• What needs to be done:
Show every line below where "except" appears.

• Available records:
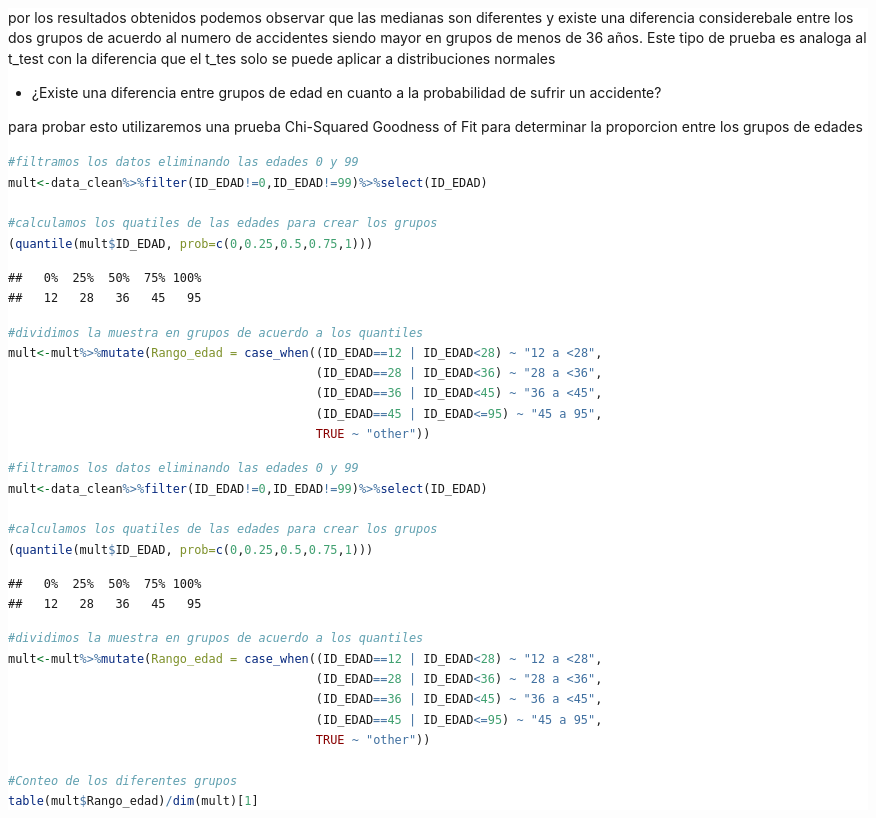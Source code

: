

por los resultados obtenidos podemos observar que las medianas son
diferentes y existe una diferencia considerebale entre los dos grupos de
acuerdo al numero de accidentes siendo mayor en grupos de menos de 36
años. Este tipo de prueba es analoga al t\_test con la diferencia que
el t\_tes solo se puede aplicar a distribuciones normales

  - ¿Existe una diferencia entre grupos de edad en cuanto a la
    probabilidad de sufrir un accidente?

para probar esto utilizaremos una prueba Chi-Squared Goodness of Fit
para determinar la proporcion entre los grupos de edades

``` r
#filtramos los datos eliminando las edades 0 y 99
mult<-data_clean%>%filter(ID_EDAD!=0,ID_EDAD!=99)%>%select(ID_EDAD)

#calculamos los quatiles de las edades para crear los grupos
(quantile(mult$ID_EDAD, prob=c(0,0.25,0.5,0.75,1)))
```

    ##   0%  25%  50%  75% 100% 
    ##   12   28   36   45   95

``` r
#dividimos la muestra en grupos de acuerdo a los quantiles
mult<-mult%>%mutate(Rango_edad = case_when((ID_EDAD==12 | ID_EDAD<28) ~ "12 a <28",
                                           (ID_EDAD==28 | ID_EDAD<36) ~ "28 a <36",
                                           (ID_EDAD==36 | ID_EDAD<45) ~ "36 a <45",
                                           (ID_EDAD==45 | ID_EDAD<=95) ~ "45 a 95",
                                           TRUE ~ "other"))
```

``` r
#filtramos los datos eliminando las edades 0 y 99
mult<-data_clean%>%filter(ID_EDAD!=0,ID_EDAD!=99)%>%select(ID_EDAD)

#calculamos los quatiles de las edades para crear los grupos
(quantile(mult$ID_EDAD, prob=c(0,0.25,0.5,0.75,1)))
```

    ##   0%  25%  50%  75% 100% 
    ##   12   28   36   45   95

``` r
#dividimos la muestra en grupos de acuerdo a los quantiles
mult<-mult%>%mutate(Rango_edad = case_when((ID_EDAD==12 | ID_EDAD<28) ~ "12 a <28",
                                           (ID_EDAD==28 | ID_EDAD<36) ~ "28 a <36",
                                           (ID_EDAD==36 | ID_EDAD<45) ~ "36 a <45",
                                           (ID_EDAD==45 | ID_EDAD<=95) ~ "45 a 95",
                                           TRUE ~ "other"))

#Conteo de los diferentes grupos 
table(mult$Rango_edad)/dim(mult)[1]
```
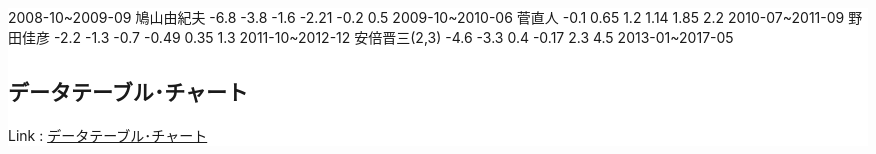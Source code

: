    <td style="text-align:left;"> 2008-10~2009-09 </td>
  </tr>
  <tr>
   <td style="text-align:left;"> 鳩山由紀夫 </td>
   <td style="text-align:right;"> -6.8 </td>
   <td style="text-align:right;"> -3.8 </td>
   <td style="text-align:right;"> -1.6 </td>
   <td style="text-align:right;"> -2.21 </td>
   <td style="text-align:right;"> -0.2 </td>
   <td style="text-align:right;"> 0.5 </td>
   <td style="text-align:left;"> 2009-10~2010-06 </td>
  </tr>
  <tr>
   <td style="text-align:left;"> 菅直人 </td>
   <td style="text-align:right;"> -0.1 </td>
   <td style="text-align:right;"> 0.65 </td>
   <td style="text-align:right;"> 1.2 </td>
   <td style="text-align:right;"> 1.14 </td>
   <td style="text-align:right;"> 1.85 </td>
   <td style="text-align:right;"> 2.2 </td>
   <td style="text-align:left;"> 2010-07~2011-09 </td>
  </tr>
  <tr>
   <td style="text-align:left;"> 野田佳彦 </td>
   <td style="text-align:right;"> -2.2 </td>
   <td style="text-align:right;"> -1.3 </td>
   <td style="text-align:right;"> -0.7 </td>
   <td style="text-align:right;"> -0.49 </td>
   <td style="text-align:right;"> 0.35 </td>
   <td style="text-align:right;"> 1.3 </td>
   <td style="text-align:left;"> 2011-10~2012-12 </td>
  </tr>
  <tr>
   <td style="text-align:left;"> 安倍晋三(2,3) </td>
   <td style="text-align:right;"> -4.6 </td>
   <td style="text-align:right;"> -3.3 </td>
   <td style="text-align:right;"> 0.4 </td>
   <td style="text-align:right;"> -0.17 </td>
   <td style="text-align:right;"> 2.3 </td>
   <td style="text-align:right;"> 4.5 </td>
   <td style="text-align:left;"> 2013-01~2017-05 </td>
  </tr>
</tbody>
</table>

## データテーブル･チャート


Link : [データテーブル･チャート](http://knowledgevault.saecanet.com/charts/am-consulting.co.jp-ProducerPriceIndexInJapan.html)


<iframe src="http://knowledgevault.saecanet.com/charts/am-consulting.co.jp-ProducerPriceIndexInJapan.html" width="100%" height="800px"></iframe>
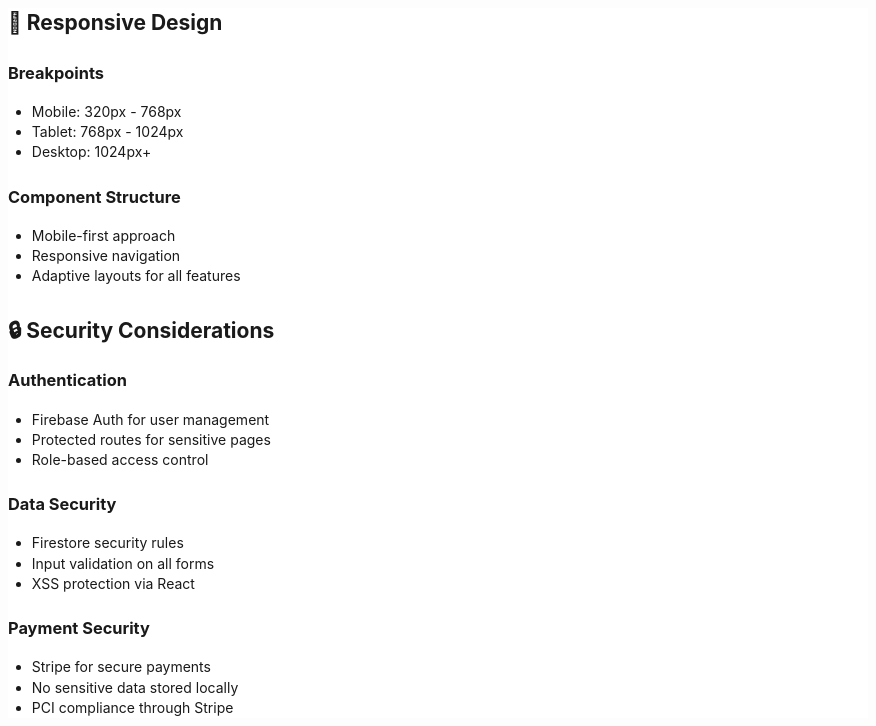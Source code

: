 ## 📱 Responsive Design

### Breakpoints
- Mobile: 320px - 768px
- Tablet: 768px - 1024px
- Desktop: 1024px+

### Component Structure
- Mobile-first approach
- Responsive navigation
- Adaptive layouts for all features

## 🔒 Security Considerations

### Authentication
- Firebase Auth for user management
- Protected routes for sensitive pages
- Role-based access control

### Data Security
- Firestore security rules
- Input validation on all forms
- XSS protection via React

### Payment Security
- Stripe for secure payments
- No sensitive data stored locally
- PCI compliance through Stripe 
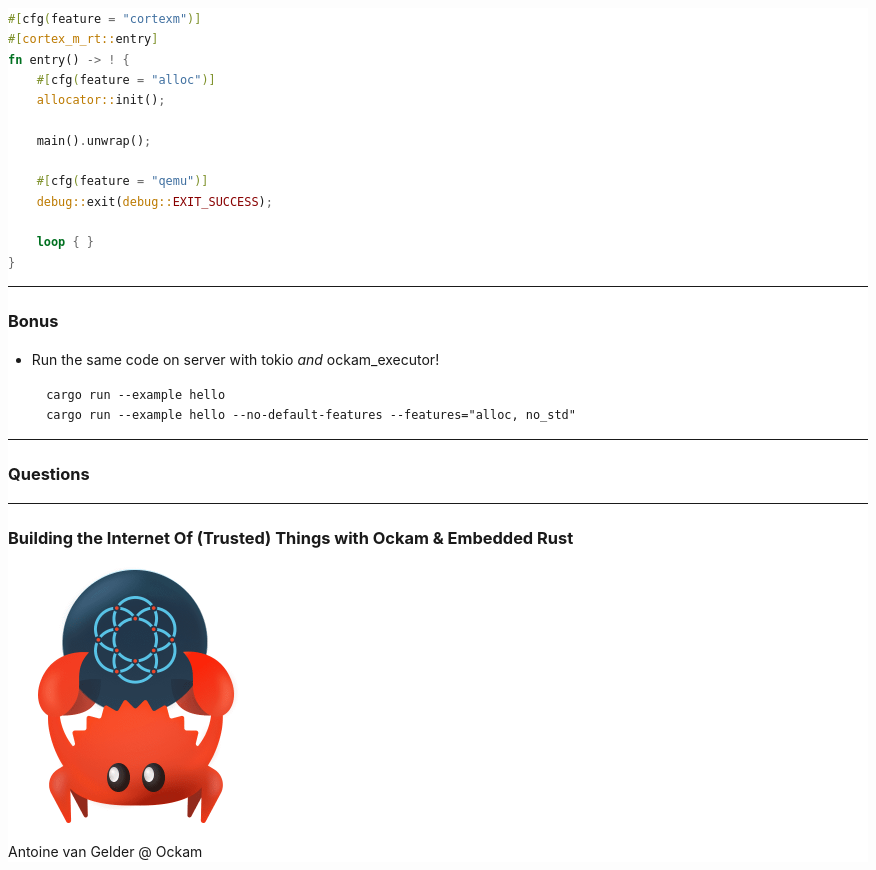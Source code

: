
 ```rust
#[cfg(feature = "cortexm")]
#[cortex_m_rt::entry]
fn entry() -> ! {
    #[cfg(feature = "alloc")]
    allocator::init();

    main().unwrap();

    #[cfg(feature = "qemu")]
    debug::exit(debug::EXIT_SUCCESS);

    loop { }
}
```

---

### Bonus

* Run the same code on server with tokio _and_ ockam_executor!

        cargo run --example hello
        cargo run --example hello --no-default-features --features="alloc, no_std"

---

### Questions

---

### Building the Internet Of (Trusted) Things with Ockam & Embedded Rust



<img src="images/ockam_rust.png" width=256 />

Antoine van Gelder @ Ockam
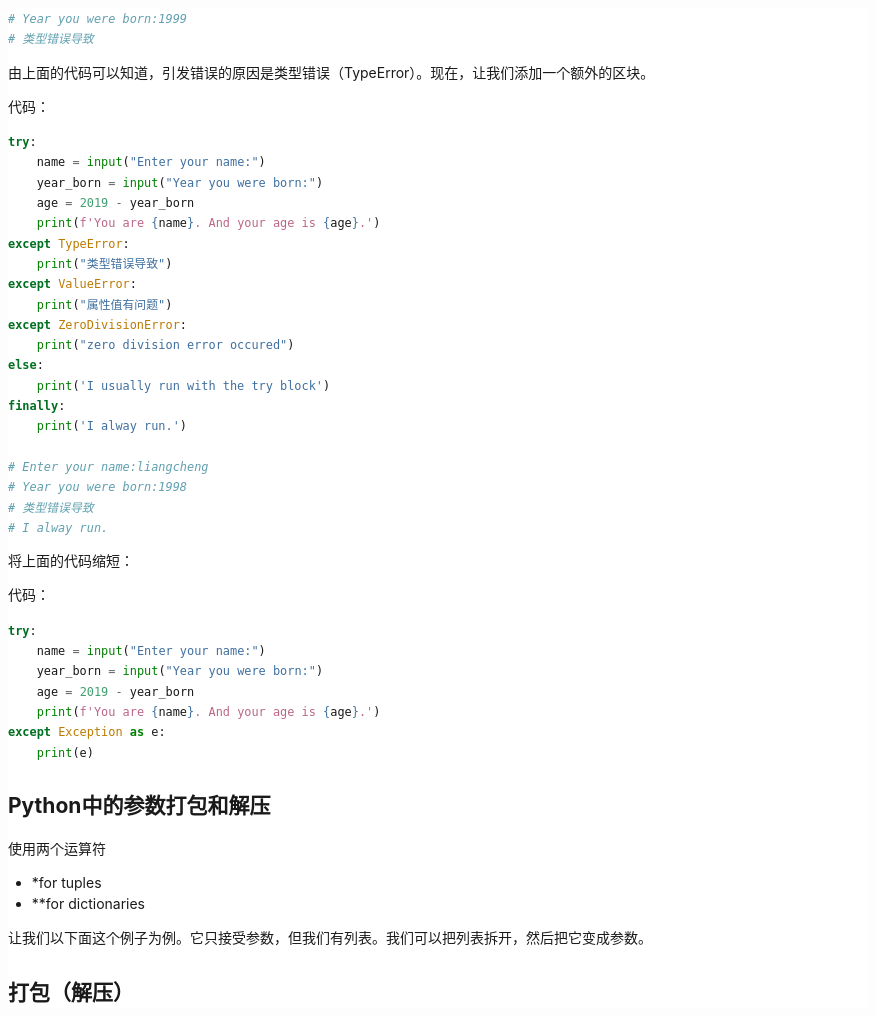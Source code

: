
 ```python
# Year you were born:1999
# 类型错误导致
```

由上面的代码可以知道，引发错误的原因是类型错误（TypeError）。现在，让我们添加一个额外的区块。

代码：

```python
try:
    name = input("Enter your name:")
    year_born = input("Year you were born:")
    age = 2019 - year_born
    print(f'You are {name}. And your age is {age}.')
except TypeError:
    print("类型错误导致")
except ValueError:
    print("属性值有问题")
except ZeroDivisionError:
    print("zero division error occured")
else:
    print('I usually run with the try block')
finally:
    print('I alway run.')

# Enter your name:liangcheng
# Year you were born:1998
# 类型错误导致
# I alway run.
```

将上面的代码缩短：

代码：

```python
try:
    name = input("Enter your name:")
    year_born = input("Year you were born:")
    age = 2019 - year_born
    print(f'You are {name}. And your age is {age}.')
except Exception as e:
    print(e)
```

## Python中的参数打包和解压

使用两个运算符

- *for tuples
- **for dictionaries

让我们以下面这个例子为例。它只接受参数，但我们有列表。我们可以把列表拆开，然后把它变成参数。

## 打包（解压）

• Response to the task:
except TypeError:
except ValueError:
except ZeroDivisionError:
except Exception as e:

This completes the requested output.